Why It’s Important

Last week we traveled back home to the 805 (central coast of CA), and we celebrated a beautiful lady and her soon to be baby girl! I saw some of my favorite people that I love with all of my heart!! It was such a fast trip, and we spent most of it in the car. I’m so thankful for how well my kids did!! Well seasoned travelers they are!

My husband and I moved to San Diego county in November of 2014. Two and a half months after our baby girl was born. Moving with a newborn is NO JOKE!!  We met in Grover Beach, and that will always be {home} to both of us. We moved because my husband has a solar business, and the office is located in Escondido.  He and I wanted to be together, so instead of him leaving for weeks at a time, we all made the trek as a family.

Anyway, back to the shower. The group of women I got to see are so wonderful!! They are people that have poured in to me, and helped me so much in my walk with God! I miss them dearly, and I miss my hometown.

I ended up in a hard, but much needed conversation with one of them (shoutout to the gorgeous Sharelle), and she asked me how I was doing. Not me as a mom or a wife, but as Becca. I couldn’t believe how complicated that question felt to me! I told her I was good, but I missed home so much. I miss my family and friends. I told her I don’t really have a life here, and if only we could move back home then my life would be how it should. My life would feel like it had meaning.

She basically told me well I know that would be great to be back, but contentment where you are at is super important.

Contentment. What did that mean to me?

Was I content? Did I feel “contentment” in my life? I feel grateful. Grateful for the little family I have. Grateful to have a roof over our heads and food on our table. But is feeling grateful and feeling content the same thing?

I really started thinking about that word.  The honest answer was no.  I did not feel content with where my life currently was.  I did not feel content living away from home, I did not feel content being so far from those close to me.

Then I started to think about what the Lord would say to me about contentment with my life.  I am positive that He wouldn’t love my “waiting to start my life until we move back home” mantra I tell myself every day.

I am not good at meeting new people.
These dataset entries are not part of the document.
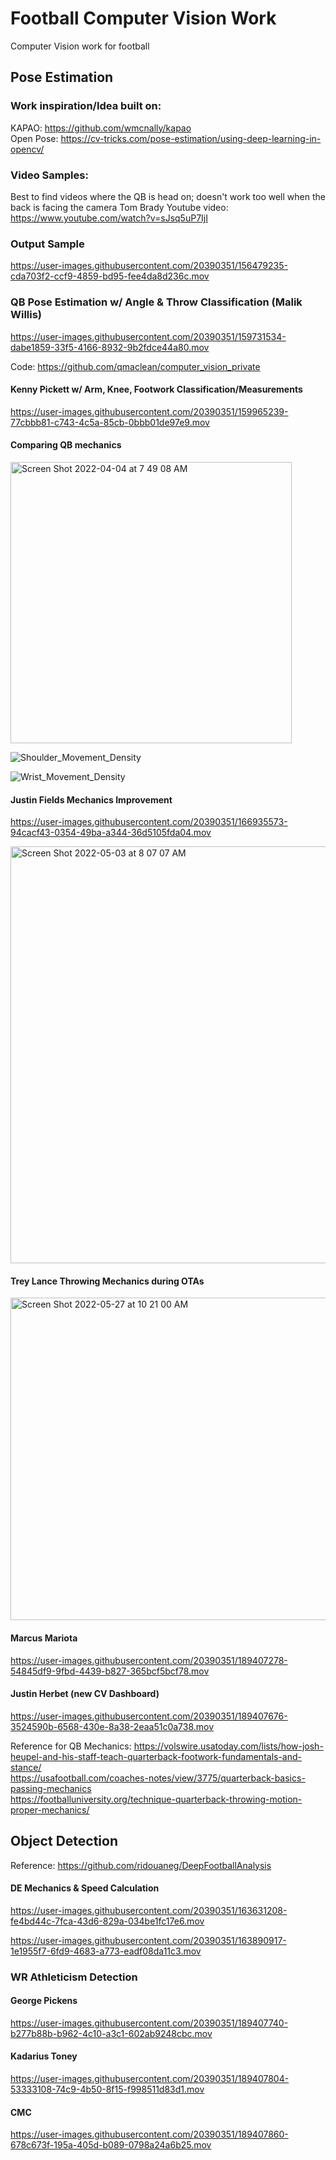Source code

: # Football Computer Vision Work
Computer Vision work for football

## Pose Estimation

### Work inspiration/Idea built on:
KAPAO: https://github.com/wmcnally/kapao \
Open Pose: https://cv-tricks.com/pose-estimation/using-deep-learning-in-opencv/

### Video Samples:
Best to find videos where the QB is head on; doesn't work too well when the back is facing the camera
Tom Brady Youtube video: https://www.youtube.com/watch?v=sJsq5uP7IjI 

### Output Sample

https://user-images.githubusercontent.com/20390351/156479235-cda703f2-ccf9-4859-bd95-fee4da8d236c.mov

### QB Pose Estimation w/ Angle & Throw Classification (Malik Willis)
https://user-images.githubusercontent.com/20390351/159731534-dabe1859-33f5-4166-8932-9b2fdce44a80.mov

Code: https://github.com/qmaclean/computer_vision_private


#### Kenny Pickett w/ Arm, Knee, Footwork Classification/Measurements
https://user-images.githubusercontent.com/20390351/159965239-77cbbb81-c743-4c5a-85cb-0bbb01de97e9.mov

#### Comparing QB mechanics
<img width="450" alt="Screen Shot 2022-04-04 at 7 49 08 AM" src="https://user-images.githubusercontent.com/20390351/161604392-99a3b3fd-964e-4dc1-88f5-a14da7e03e5e.png">

![Shoulder_Movement_Density](https://user-images.githubusercontent.com/20390351/161604414-311807bb-b623-41b7-a479-9b1576dfa540.png)

![Wrist_Movement_Density](https://user-images.githubusercontent.com/20390351/161604442-47aa70d1-a9f3-4909-a342-b119da86fb47.png)

#### Justin Fields Mechanics Improvement

https://user-images.githubusercontent.com/20390351/166935573-94cacf43-0354-49ba-a344-36d5105fda04.mov

<img width="667" alt="Screen Shot 2022-05-03 at 8 07 07 AM" src="https://user-images.githubusercontent.com/20390351/166695386-d8232102-a529-49de-93fa-d79657820439.png">

#### Trey Lance Throwing Mechanics during OTAs


<img width="516" alt="Screen Shot 2022-05-27 at 10 21 00 AM" src="https://user-images.githubusercontent.com/20390351/171502673-083547ae-65f2-4951-a0e7-47332c50fdce.png">


#### Marcus Mariota
https://user-images.githubusercontent.com/20390351/189407278-54845df9-9fbd-4439-b827-365bcf5bcf78.mov

#### Justin Herbet (new CV Dashboard)

https://user-images.githubusercontent.com/20390351/189407676-3524590b-6568-430e-8a38-2eaa51c0a738.mov




Reference for QB Mechanics:
https://volswire.usatoday.com/lists/how-josh-heupel-and-his-staff-teach-quarterback-footwork-fundamentals-and-stance/ \
https://usafootball.com/coaches-notes/view/3775/quarterback-basics-passing-mechanics \
https://footballuniversity.org/technique-quarterback-throwing-motion-proper-mechanics/

## Object Detection
Reference: https://github.com/ridouaneg/DeepFootballAnalysis

#### DE Mechanics & Speed Calculation
https://user-images.githubusercontent.com/20390351/163631208-fe4bd44c-7fca-43d6-829a-034be1fc17e6.mov

https://user-images.githubusercontent.com/20390351/163890917-1e1955f7-6fd9-4683-a773-eadf08da11c3.mov


### WR Athleticism Detection

#### George Pickens
https://user-images.githubusercontent.com/20390351/189407740-b277b88b-b962-4c10-a3c1-602ab9248cbc.mov

#### Kadarius Toney
https://user-images.githubusercontent.com/20390351/189407804-53333108-74c9-4b50-8f15-f998511d83d1.mov

#### CMC

https://user-images.githubusercontent.com/20390351/189407860-678c673f-195a-405d-b089-0798a24a6b25.mov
I’m not good at “putting myself out there.”  I’m not good at being the newbie. So I’ve told myself I don’t need to do that.  I don’t need to make friends here, because we won’t be here forever.  I don’t need to go out because we won’t be here much longer.  I’ve gotten so stuck in my own way, that I’ve jeopardized my own ability to grow as a person.

I am so grateful for this idea of “contentment.”  It’s caused me to reflect on myself and discover why I am so afraid to allow myself to feel that now.

Even if I tell myself life is *on pause* while we spend time in Southern California, life is moving, and moving FAST!! Everyday I wake up older, and so does my husband and my kids.  Everyday I keep myself from growing as a human because I’m too afraid to open up.

Until I decide to give in to life exactly where I am, that feeling of contentment will stay lost.

Today is where I start. I am so blessed it’s ridiculous, and I am absolutely content in where I am.

I will always hope to end up back home, but it may not be His will. He knows SO MUCH more than I do.  I am not sure who I think I am, telling myself that I know better than Jesus does.  Becca, you cray!!

I am challenging myself to find that feeling of contentment everyday, in the small things we do, and in the big things.  Whether I stay home all day while my toddler destroys my house around me, or end up out and about enjoying God’s creation.  Whatever the day brings, I will feel content in all its wonderfulness!!

By grace through faith,

Becca

Here’s a few photos from our stay-at-home-and-enjoy-the-cooled-off-weather-day today ❤️

 

 

 

One thought on “Why It’s Important

  1. acreageofgrace says:

    This is such a great post Becca and something I really needed to hear! I love questions that make me think and asking yourself if you are content is a really good one. I also loved looking at these pics at the end! Your kids have grown so much even just since August. They are so precious and always so well dressed!